All the lines below need retyping exactly, apart from the images.
Material provided below:
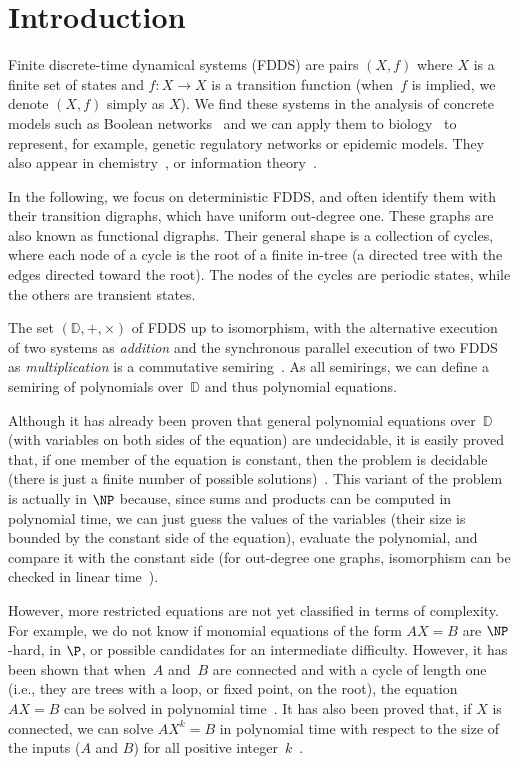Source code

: \section{Introduction}
\label{sec:introduction}

Finite discrete-time dynamical systems (FDDS) are pairs $(X,f)$ where $X$ is a finite set of states and $f: X \to X$ is a transition function (when~$f$ is implied, we denote $(X,f)$ simply as $X$).
We find these systems in the analysis of concrete models such as Boolean networks~\cite{gershenson2004random_bn,automata_book}
and we can apply them to biology~\cite{thomas1990biological_feedback,thomas1973genetic_control_circuits,bernot2013computational_biology} to represent, for example, genetic regulatory networks or epidemic models. 
They also appear in chemistry~\cite{reaction_systems}, or information theory~\cite{gadouleau2011graph_entropy}.

In the following, we focus on deterministic FDDS, and often identify them with their transition digraphs, which have uniform out-degree one.
These graphs are also known as functional digraphs. 
Their general shape is a collection of cycles, where each node of a cycle is the root of a finite in-tree (a directed tree with the edges directed toward the root).
The nodes of the cycles are periodic states, while the others are transient states.

The set $(\mathbb{D}, +, \times)$ of FDDS up to isomorphism, with the alternative execution of two systems as \emph{addition} and the synchronous parallel 
execution of two FDDS as \emph{multiplication} is a commutative semiring~\cite{article_fondateur}. 
As all semirings, we can define a semiring of polynomials over~$\mathbb{D}$ and thus polynomial equations.

Although it has already been proven that general polynomial equations over~$\mathbb{D}$ (with variables on both sides of the equation) are undecidable, it is easily proved that, if one member of the equation is constant, then the problem is decidable (there is just a finite number of possible solutions)~\cite{article_fondateur}.
This variant of the problem is actually in $\NP$ because, since sums and products can be computed in polynomial time, we can just guess the values of the variables (their size is bounded by the constant side of the equation), evaluate the polynomial, and compare it with the constant side (for out-degree one graphs, isomorphism can be checked in linear time~\cite{testIsoLinear}).

However, more restricted equations are not yet classified in terms of complexity.
For example, we do not know if monomial equations of the form $AX = B$ are $\NP$-hard, in $\P$, or possible candidates for an intermediate difficulty. 
However, it has been shown that when~$A$ and~$B$ are connected and with a cycle of length one (i.e., they are trees with a loop, or fixed point, on the root), the equation $AX = B$ can be solved in polynomial time~\cite{article_arbre}.
It has also been proved that, if $X$ is connected, we can solve $AX^k = B$ in polynomial time with respect to the size of the inputs ($A$ and $B$) for all positive integer~$k$~\cite{kroot}.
End of Material provided.
▶ Exercise result:
Source code

: \section{Introduction}
\label{sec:introduction}

Finite discrete-time dynamical systems (FDDS) are pairs $(X,f)$ where $X$ is a finite set of states and $f: X \to X$ is a transition function (when~$f$ is implied, we denote $(X,f)$ simply as $X$).
We find these systems in the analysis of concrete models such as Boolean networks~\cite{gershenson2004random_bn,automata_book}
and we can apply them to biology~\cite{thomas1990biological_feedback,thomas1973genetic_control_circuits,bernot2013computational_biology} to represent, for example, genetic regulatory networks or epidemic models. 
They also appear in chemistry~\cite{reaction_systems}, or information theory~\cite{gadouleau2011graph_entropy}.

In the following, we focus on deterministic FDDS, and often identify them with their transition digraphs, which have uniform out-degree one.
These graphs are also known as functional digraphs. 
Their general shape is a collection of cycles, where each node of a cycle is the root of a finite in-tree (a directed tree with the edges directed toward the root).
The nodes of the cycles are periodic states, while the others are transient states.

The set $(\mathbb{D}, +, \times)$ of FDDS up to isomorphism, with the alternative execution of two systems as \emph{addition} and the synchronous parallel 
execution of two FDDS as \emph{multiplication} is a commutative semiring~\cite{article_fondateur}. 
As all semirings, we can define a semiring of polynomials over~$\mathbb{D}$ and thus polynomial equations.

Although it has already been proven that general polynomial equations over~$\mathbb{D}$ (with variables on both sides of the equation) are undecidable, it is easily proved that, if one member of the equation is constant, then the problem is decidable (there is just a finite number of possible solutions)~\cite{article_fondateur}.
This variant of the problem is actually in $\NP$ because, since sums and products can be computed in polynomial time, we can just guess the values of the variables (their size is bounded by the constant side of the equation), evaluate the polynomial, and compare it with the constant side (for out-degree one graphs, isomorphism can be checked in linear time~\cite{testIsoLinear}).

However, more restricted equations are not yet classified in terms of complexity.
For example, we do not know if monomial equations of the form $AX = B$ are $\NP$-hard, in $\P$, or possible candidates for an intermediate difficulty. 
However, it has been shown that when~$A$ and~$B$ are connected and with a cycle of length one (i.e., they are trees with a loop, or fixed point, on the root), the equation $AX = B$ can be solved in polynomial time~\cite{article_arbre}.
It has also been proved that, if $X$ is connected, we can solve $AX^k = B$ in polynomial time with respect to the size of the inputs ($A$ and $B$) for all positive integer~$k$~\cite{kroot}.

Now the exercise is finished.